Gets or sets the default duration of generated music in seconds.

public double DurationSeconds { get; set; }

Property Value

double

EnCodecDecoderPath

Gets or sets the path to the EnCodec decoder ONNX model.

public string? EnCodecDecoderPath { get; set; }

Property Value

string

GuidanceScale

Gets or sets the classifier-free guidance scale.

public double GuidanceScale { get; set; }

Property Value

double

Remarks

Controls how closely the model follows the text prompt: - Low (1.0-2.0): More variation, less prompt adherence - Default (3.0): Good balance - High (4.0-7.0): Stricter prompt following, less creativity

LanguageModelPath

Gets or sets the path to the language model ONNX model.

public string? LanguageModelPath { get; set; }

Property Value

string

MaxDurationSeconds

Gets or sets the maximum duration in seconds.

public double MaxDurationSeconds { get; set; }

Property Value

double

Remarks

MusicGen can generate up to 30 seconds of audio. Longer durations require more memory and compute time.

MaxTextLength

Gets or sets the maximum text sequence length.

public int MaxTextLength { get; set; }

Property Value

int

ModelSize

Gets or sets the model size variant.

public MusicGenModelSize ModelSize { get; set; }

Property Value

MusicGenModelSize

Remarks

Different sizes trade off quality vs speed. Default is Medium which balances both well.

NumCodebooks

Gets or sets the number of EnCodec codebooks to use.

public int NumCodebooks { get; set; }

Property Value

int

Remarks

More codebooks = higher quality but slower generation. Default of 4 is used by standard MusicGen models.

OnnxOptions

Gets or sets the ONNX execution options.

public OnnxModelOptions OnnxOptions { get; set; }

Property Value

OnnxModelOptions

SampleRate

Gets or sets the output sample rate in Hz.

public int SampleRate { get; set; }

Property Value

int

Remarks

MusicGen uses 32kHz by default, matching the EnCodec codec.
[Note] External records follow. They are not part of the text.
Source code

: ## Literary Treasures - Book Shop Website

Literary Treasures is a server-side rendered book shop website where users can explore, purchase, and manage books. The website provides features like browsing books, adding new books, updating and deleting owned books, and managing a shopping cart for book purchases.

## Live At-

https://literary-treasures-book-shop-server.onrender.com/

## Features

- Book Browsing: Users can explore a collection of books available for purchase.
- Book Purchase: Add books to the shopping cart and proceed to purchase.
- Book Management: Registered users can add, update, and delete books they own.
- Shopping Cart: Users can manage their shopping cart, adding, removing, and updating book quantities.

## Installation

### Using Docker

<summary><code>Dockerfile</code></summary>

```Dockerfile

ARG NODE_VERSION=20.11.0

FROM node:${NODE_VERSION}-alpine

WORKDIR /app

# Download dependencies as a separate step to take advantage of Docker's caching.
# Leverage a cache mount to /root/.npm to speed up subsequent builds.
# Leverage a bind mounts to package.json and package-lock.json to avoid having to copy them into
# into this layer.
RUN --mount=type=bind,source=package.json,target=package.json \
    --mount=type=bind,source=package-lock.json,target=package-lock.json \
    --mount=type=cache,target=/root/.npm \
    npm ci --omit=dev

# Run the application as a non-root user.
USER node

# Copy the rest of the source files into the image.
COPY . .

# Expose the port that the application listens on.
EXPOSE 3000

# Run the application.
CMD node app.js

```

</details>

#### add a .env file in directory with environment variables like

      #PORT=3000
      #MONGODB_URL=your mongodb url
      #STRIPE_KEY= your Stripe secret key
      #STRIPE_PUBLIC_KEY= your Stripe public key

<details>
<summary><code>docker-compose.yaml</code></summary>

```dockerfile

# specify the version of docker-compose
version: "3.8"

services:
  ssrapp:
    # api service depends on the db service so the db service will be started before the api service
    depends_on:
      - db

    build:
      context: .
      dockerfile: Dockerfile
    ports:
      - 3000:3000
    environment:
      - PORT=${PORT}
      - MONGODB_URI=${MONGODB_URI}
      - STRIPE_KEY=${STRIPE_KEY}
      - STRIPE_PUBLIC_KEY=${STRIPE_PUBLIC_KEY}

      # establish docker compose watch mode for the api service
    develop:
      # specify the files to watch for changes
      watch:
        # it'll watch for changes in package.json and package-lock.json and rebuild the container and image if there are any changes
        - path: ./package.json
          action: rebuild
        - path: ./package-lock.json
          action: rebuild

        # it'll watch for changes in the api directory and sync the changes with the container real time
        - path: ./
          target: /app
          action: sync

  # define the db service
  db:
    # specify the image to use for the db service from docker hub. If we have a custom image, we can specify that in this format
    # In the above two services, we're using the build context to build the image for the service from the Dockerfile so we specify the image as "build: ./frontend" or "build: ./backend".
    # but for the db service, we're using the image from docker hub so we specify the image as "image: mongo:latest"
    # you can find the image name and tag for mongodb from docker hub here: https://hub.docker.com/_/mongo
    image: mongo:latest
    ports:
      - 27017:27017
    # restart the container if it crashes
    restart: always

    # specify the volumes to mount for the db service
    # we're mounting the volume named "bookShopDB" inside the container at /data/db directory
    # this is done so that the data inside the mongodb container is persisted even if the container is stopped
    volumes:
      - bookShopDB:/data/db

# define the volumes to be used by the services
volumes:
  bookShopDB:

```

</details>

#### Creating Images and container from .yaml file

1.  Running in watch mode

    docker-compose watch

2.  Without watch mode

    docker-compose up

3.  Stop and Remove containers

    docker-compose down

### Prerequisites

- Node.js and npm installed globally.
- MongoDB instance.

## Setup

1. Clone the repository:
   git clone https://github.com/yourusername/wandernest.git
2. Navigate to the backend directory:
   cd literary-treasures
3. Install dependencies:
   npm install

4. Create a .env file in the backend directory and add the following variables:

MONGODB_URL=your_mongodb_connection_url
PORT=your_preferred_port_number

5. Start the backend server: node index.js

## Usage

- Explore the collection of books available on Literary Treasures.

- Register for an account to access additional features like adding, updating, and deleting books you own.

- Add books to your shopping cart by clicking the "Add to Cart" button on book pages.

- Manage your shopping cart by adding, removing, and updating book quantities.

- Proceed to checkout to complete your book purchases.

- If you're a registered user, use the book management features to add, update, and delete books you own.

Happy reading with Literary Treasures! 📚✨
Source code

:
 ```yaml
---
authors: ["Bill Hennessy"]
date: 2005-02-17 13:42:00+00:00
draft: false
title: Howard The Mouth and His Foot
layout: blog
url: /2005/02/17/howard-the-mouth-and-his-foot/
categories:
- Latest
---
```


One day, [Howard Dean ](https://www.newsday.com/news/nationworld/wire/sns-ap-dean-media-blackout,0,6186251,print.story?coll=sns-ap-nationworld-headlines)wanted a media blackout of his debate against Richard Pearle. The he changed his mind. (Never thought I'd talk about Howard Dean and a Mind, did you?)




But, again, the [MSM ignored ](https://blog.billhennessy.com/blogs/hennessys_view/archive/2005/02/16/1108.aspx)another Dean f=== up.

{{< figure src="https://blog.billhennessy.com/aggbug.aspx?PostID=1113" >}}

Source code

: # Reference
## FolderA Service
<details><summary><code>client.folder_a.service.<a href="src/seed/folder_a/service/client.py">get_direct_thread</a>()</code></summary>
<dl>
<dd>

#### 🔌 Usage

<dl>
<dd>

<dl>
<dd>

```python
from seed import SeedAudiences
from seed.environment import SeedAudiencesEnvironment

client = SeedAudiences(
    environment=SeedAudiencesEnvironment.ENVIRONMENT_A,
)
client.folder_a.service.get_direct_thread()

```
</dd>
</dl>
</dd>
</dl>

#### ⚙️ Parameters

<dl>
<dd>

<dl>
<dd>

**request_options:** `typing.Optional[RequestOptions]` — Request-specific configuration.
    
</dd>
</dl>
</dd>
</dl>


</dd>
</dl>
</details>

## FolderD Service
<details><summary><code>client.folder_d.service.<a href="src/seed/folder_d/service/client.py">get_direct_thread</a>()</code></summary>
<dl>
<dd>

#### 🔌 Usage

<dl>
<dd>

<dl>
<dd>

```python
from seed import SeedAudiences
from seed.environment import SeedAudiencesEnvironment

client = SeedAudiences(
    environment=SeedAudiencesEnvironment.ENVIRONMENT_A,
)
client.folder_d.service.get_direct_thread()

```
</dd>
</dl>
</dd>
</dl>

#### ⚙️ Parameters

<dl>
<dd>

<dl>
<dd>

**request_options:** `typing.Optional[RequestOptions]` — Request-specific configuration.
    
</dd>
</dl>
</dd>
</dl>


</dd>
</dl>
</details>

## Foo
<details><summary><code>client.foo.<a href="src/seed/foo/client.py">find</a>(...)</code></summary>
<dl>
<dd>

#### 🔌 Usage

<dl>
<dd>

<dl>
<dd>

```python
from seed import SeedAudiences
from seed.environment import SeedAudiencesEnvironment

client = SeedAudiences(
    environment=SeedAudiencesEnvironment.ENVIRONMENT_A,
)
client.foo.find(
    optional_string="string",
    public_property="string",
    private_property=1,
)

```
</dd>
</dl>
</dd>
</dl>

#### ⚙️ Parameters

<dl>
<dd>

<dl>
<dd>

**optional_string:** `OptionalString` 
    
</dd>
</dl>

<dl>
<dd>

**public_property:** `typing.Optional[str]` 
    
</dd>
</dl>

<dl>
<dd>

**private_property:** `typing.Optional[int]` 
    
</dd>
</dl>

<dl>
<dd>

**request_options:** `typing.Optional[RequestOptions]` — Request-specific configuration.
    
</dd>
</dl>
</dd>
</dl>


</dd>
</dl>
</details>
This produces high-quality audio suitable for music.

Seed

Gets or sets the random seed for reproducibility.

public int? Seed { get; set; }

Property Value

int?

Remarks

Set to a specific value to generate the same music each time. Null for random generation.

Stereo

Gets or sets whether to generate stereo audio.
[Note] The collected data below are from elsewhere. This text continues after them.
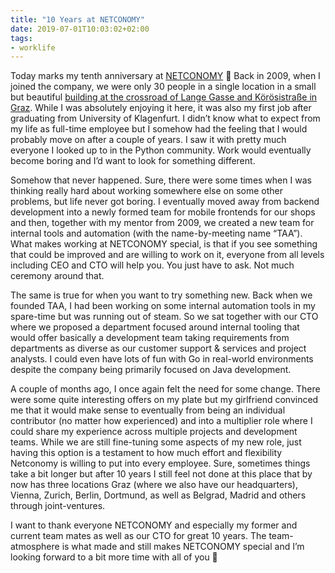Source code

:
 ```yaml
---
title: "10 Years at NETCONOMY"
date: 2019-07-01T10:03:02+02:00
tags:
- worklife
---
```


Today marks my tenth anniversary at [NETCONOMY](https://netconomy.net) 🥳 Back in 2009, when I joined the company, we were only 30 people in a single location in a small but beautiful [building at the crossroad of Lange Gasse and Körösistraße in Graz](https://www.openstreetmap.org/way/105481926). While I was absolutely enjoying it here, it was also my first job after graduating from University of Klagenfurt. I didn’t know what to expect from my life as full-time employee but I somehow had the feeling that I would probably move on after a couple of years. I saw it with pretty much everyone I looked up to in the Python community. Work would eventually become boring and I’d want to look for something different.

Somehow that never happened. Sure, there were some times when I was thinking really hard about working somewhere else on some other problems, but life never got boring. I eventually moved away from backend development into a newly formed team for mobile frontends for our shops and then, together with my mentor from 2009, we created a new team for internal tools and automation (with the name-by-meeting name “TAA”).  What makes working at NETCONOMY special, is that if you see something that could be improved and are willing to work on it, everyone from all levels including CEO and CTO will help you. You just have to ask. Not much ceremony around that.

The same is true for when you want to try something new. Back when we founded TAA, I had been working on some internal automation tools in my spare-time but was running out of steam. So we sat together with our CTO where we proposed a department focused around internal tooling that would offer basically a development team taking requirements from departments as diverse as our customer support & services and project analysts. I could even have lots of fun with Go in real-world environments despite the company being primarily focused on Java development.

A couple of months ago, I once again felt the need for some change. There were some quite interesting offers on my plate but my girlfriend convinced me that it would make sense to eventually from being an  individual contributor (no matter how experienced) and into a multiplier role where I could share my experience across multiple projects and development teams. While we are still fine-tuning some aspects of my new role, just having this option is a testament to how much effort and flexibility Netconomy is willing to put into every employee. Sure, sometimes things take a bit longer but after 10 years I still feel not done at this place that by now has three locations  Graz (where we also have our headquarters), Vienna, Zurich, Berlin, Dortmund, as well as Belgrad, Madrid and others through joint-ventures.

I want to thank everyone NETCONOMY and especially my former and current team mates as well as our CTO for great 10 years. The team-atmosphere is what made and still makes NETCONOMY special and I’m looking forward to a bit more time with all of you 🙂
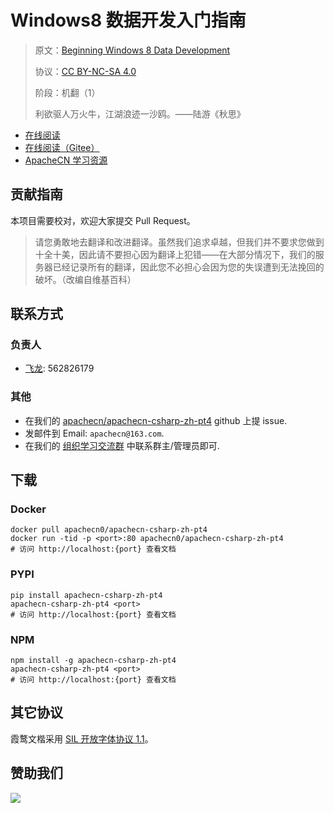 # Windows8 数据开发入门指南

> 原文：[Beginning Windows 8 Data Development](https://zh.book4you.org/book/5931411/5f340b)
> 
> 协议：[CC BY-NC-SA 4.0](http://creativecommons.org/licenses/by-nc-sa/4.0/)
> 
> 阶段：机翻（1）
> 
> 利欲驱人万火牛，江湖浪迹一沙鸥。——陆游《秋思》

* [在线阅读](https://csharp4.apachecn.org)
* [在线阅读（Gitee）](https://apachecn.gitee.io/doc-template/)
* [ApacheCN 学习资源](http://docs.apachecn.org/)

## 贡献指南

本项目需要校对，欢迎大家提交 Pull Request。

> 请您勇敢地去翻译和改进翻译。虽然我们追求卓越，但我们并不要求您做到十全十美，因此请不要担心因为翻译上犯错——在大部分情况下，我们的服务器已经记录所有的翻译，因此您不必担心会因为您的失误遭到无法挽回的破坏。（改编自维基百科）

## 联系方式

### 负责人

* [飞龙](https://github.com/wizardforcel): 562826179

### 其他

*   在我们的 [apachecn/apachecn-csharp-zh-pt4](https://github.com/apachecn/apachecn-csharp-zh-pt4) github 上提 issue.
*   发邮件到 Email: `apachecn@163.com`.
*   在我们的 [组织学习交流群](https://www.apachecn.org/#/docs/join) 中联系群主/管理员即可.

## 下载

### Docker

```
docker pull apachecn0/apachecn-csharp-zh-pt4
docker run -tid -p <port>:80 apachecn0/apachecn-csharp-zh-pt4
# 访问 http://localhost:{port} 查看文档
```

### PYPI

```
pip install apachecn-csharp-zh-pt4
apachecn-csharp-zh-pt4 <port>
# 访问 http://localhost:{port} 查看文档
```

### NPM

```
npm install -g apachecn-csharp-zh-pt4
apachecn-csharp-zh-pt4 <port>
# 访问 http://localhost:{port} 查看文档
```

## 其它协议

霞鹜文楷采用 [SIL 开放字体协议 1.1](https://github.com/lxgw/LxgwWenKai/blob/main/SIL_Open_Font_License_1.1.txt)。

## 赞助我们

![](http://data.apachecn.org/img/about/donate.jpg)
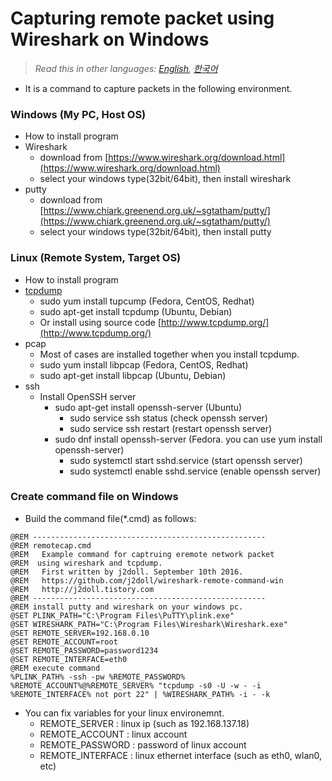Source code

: # Capturing remote packet using Wireshark on Windows

> *Read this in other languages: [English](README.md), [한국어](README.ko.md)*

- It is a command to capture packets in the following environment.

### Windows (My PC, Host OS)
- How to install program
- Wireshark
	- download from [https://www.wireshark.org/download.html](https://www.wireshark.org/download.html)
	- select your windows type(32bit/64bit), then install wireshark
- putty
	- download from [https://www.chiark.greenend.org.uk/~sgtatham/putty/](https://www.chiark.greenend.org.uk/~sgtatham/putty/)
	- select your windows type(32bit/64bit), then install putty

### Linux (Remote System, Target OS)
- How to install program
- [tcpdump](http://www.tcpdump.org/)
	- sudo yum install tupcump (Fedora, CentOS, Redhat)
	- sudo apt-get install tcpdump (Ubuntu, Debian)
	- Or install using source code [http://www.tcpdump.org/](http://www.tcpdump.org/)	
- pcap
	- Most of cases are installed together when you install tcpdump.
	- sudo yum install libpcap (Fedora, CentOS, Redhat)
	- sudo apt-get install libpcap (Ubuntu, Debian)
- ssh
	- Install OpenSSH server
		- sudo apt-get install openssh-server (Ubuntu)
			- sudo service ssh status (check openssh server)
			- sudo service ssh restart (restart openssh server)
		- sudo dnf install openssh-server (Fedora. you can use yum install openssh-server)
			- sudo systemctl start sshd.service (start openssh server)
			- sudo systemctl enable sshd.service (enable openssh server)

### Create command file on Windows
- Build the command file(*.cmd) as follows:
	
```
@REM ---------------------------------------------------- 
@REM remotecap.cmd
@REM   Example command for captruing eremote network packet
@REM  using wireshark and tcpdump. 
@REM   First written by j2doll. September 10th 2016. 
@REM   https://github.com/j2doll/wireshark-remote-command-win
@REM   http://j2doll.tistory.com
@REM ---------------------------------------------------- 
@REM install putty and wireshark on your windows pc. 
@SET PLINK_PATH="C:\Program Files\PuTTY\plink.exe" 
@SET WIRESHARK_PATH="C:\Program Files\Wireshark\Wireshark.exe" 
@SET REMOTE_SERVER=192.168.0.10 
@SET REMOTE_ACCOUNT=root 
@SET REMOTE_PASSWORD=password1234 
@SET REMOTE_INTERFACE=eth0 
@REM execute command 
%PLINK_PATH% -ssh -pw %REMOTE_PASSWORD% %REMOTE_ACCOUNT%@%REMOTE_SERVER% "tcpdump -s0 -U -w - -i %REMOTE_INTERFACE% not port 22" | %WIRESHARK_PATH% -i - -k
```
	
- You can fix variables for your linux environemnt.
	- REMOTE_SERVER : linux ip (such as 192.168.137.18)
	- REMOTE_ACCOUNT : linux account 
	- REMOTE_PASSWORD : password of linux account
	- REMOTE_INTERFACE : linux ethernet interface (such as eth0, wlan0, etc)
public bool Stereo { get; set; }

Property Value

bool

Remarks

Requires the Stereo model variant for best results. When using non-stereo models, mono output is duplicated to stereo.

Temperature

Gets or sets the sampling temperature.

public double Temperature { get; set; }

Property Value

double

Remarks

Controls randomness in generation: - Lower (0.5-0.8): More predictable, stable output - Default (1.0): Balanced creativity - Higher (1.2-2.0): More creative but potentially less coherent

TextEncoderPath

Gets or sets the path to the text encoder ONNX model.
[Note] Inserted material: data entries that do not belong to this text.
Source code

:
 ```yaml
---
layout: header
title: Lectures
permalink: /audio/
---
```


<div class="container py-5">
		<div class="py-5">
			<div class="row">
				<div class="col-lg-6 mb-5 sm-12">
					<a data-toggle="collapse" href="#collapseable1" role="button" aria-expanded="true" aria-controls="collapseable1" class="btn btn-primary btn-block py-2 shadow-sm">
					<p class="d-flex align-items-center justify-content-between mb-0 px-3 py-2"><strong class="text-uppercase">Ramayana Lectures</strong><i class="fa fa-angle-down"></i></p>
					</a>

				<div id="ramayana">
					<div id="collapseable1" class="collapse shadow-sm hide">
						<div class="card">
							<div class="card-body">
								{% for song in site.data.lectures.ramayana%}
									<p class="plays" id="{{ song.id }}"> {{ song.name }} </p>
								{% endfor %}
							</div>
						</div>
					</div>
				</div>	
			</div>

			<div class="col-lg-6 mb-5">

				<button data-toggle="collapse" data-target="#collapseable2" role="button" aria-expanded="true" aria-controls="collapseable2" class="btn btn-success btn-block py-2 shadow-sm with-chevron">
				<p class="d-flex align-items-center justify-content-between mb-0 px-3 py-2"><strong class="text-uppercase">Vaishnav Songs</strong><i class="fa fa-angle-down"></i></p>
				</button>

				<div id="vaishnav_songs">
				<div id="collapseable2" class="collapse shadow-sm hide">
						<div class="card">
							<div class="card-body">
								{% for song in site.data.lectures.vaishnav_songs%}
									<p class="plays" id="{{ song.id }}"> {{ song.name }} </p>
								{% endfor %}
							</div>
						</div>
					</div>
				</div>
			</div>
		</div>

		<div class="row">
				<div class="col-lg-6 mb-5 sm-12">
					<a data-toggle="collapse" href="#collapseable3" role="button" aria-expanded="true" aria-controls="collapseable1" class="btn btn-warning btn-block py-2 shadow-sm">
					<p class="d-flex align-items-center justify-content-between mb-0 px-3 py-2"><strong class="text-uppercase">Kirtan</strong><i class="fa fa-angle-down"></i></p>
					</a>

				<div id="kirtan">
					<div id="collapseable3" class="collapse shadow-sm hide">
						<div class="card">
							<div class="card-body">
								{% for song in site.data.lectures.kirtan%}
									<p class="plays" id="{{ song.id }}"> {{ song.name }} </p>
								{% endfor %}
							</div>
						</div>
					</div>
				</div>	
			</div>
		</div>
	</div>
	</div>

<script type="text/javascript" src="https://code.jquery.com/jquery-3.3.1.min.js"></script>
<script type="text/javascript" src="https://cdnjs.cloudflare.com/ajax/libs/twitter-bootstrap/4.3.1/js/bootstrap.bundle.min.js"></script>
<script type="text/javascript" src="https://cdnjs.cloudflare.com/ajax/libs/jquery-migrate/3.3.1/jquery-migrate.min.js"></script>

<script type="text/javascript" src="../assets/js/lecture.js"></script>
public string? TextEncoderPath { get; set; }

Property Value

string

TopK

Gets or sets the top-k sampling parameter.

public int TopK { get; set; }

Property Value

int

Remarks

Limits sampling to the top K most likely tokens. Default of 250 works well for diverse music generation.

TopP

Gets or sets the top-p (nucleus) sampling parameter.

public double TopP { get; set; }

Property Value

double

Remarks

If greater than 0, uses nucleus sampling instead of top-k. Value of 0.0 disables nucleus sampling (uses top-k only).

UseDelayPattern

Gets or sets whether to use the delay pattern.

public bool UseDelayPattern { get; set; }

Property Value

bool

Remarks

The delay pattern is MusicGen's key innovation: - Generates codebooks with temporal offset - Reduces effective sequence length - Improves generation efficiency

Should be true for standard MusicGen operation.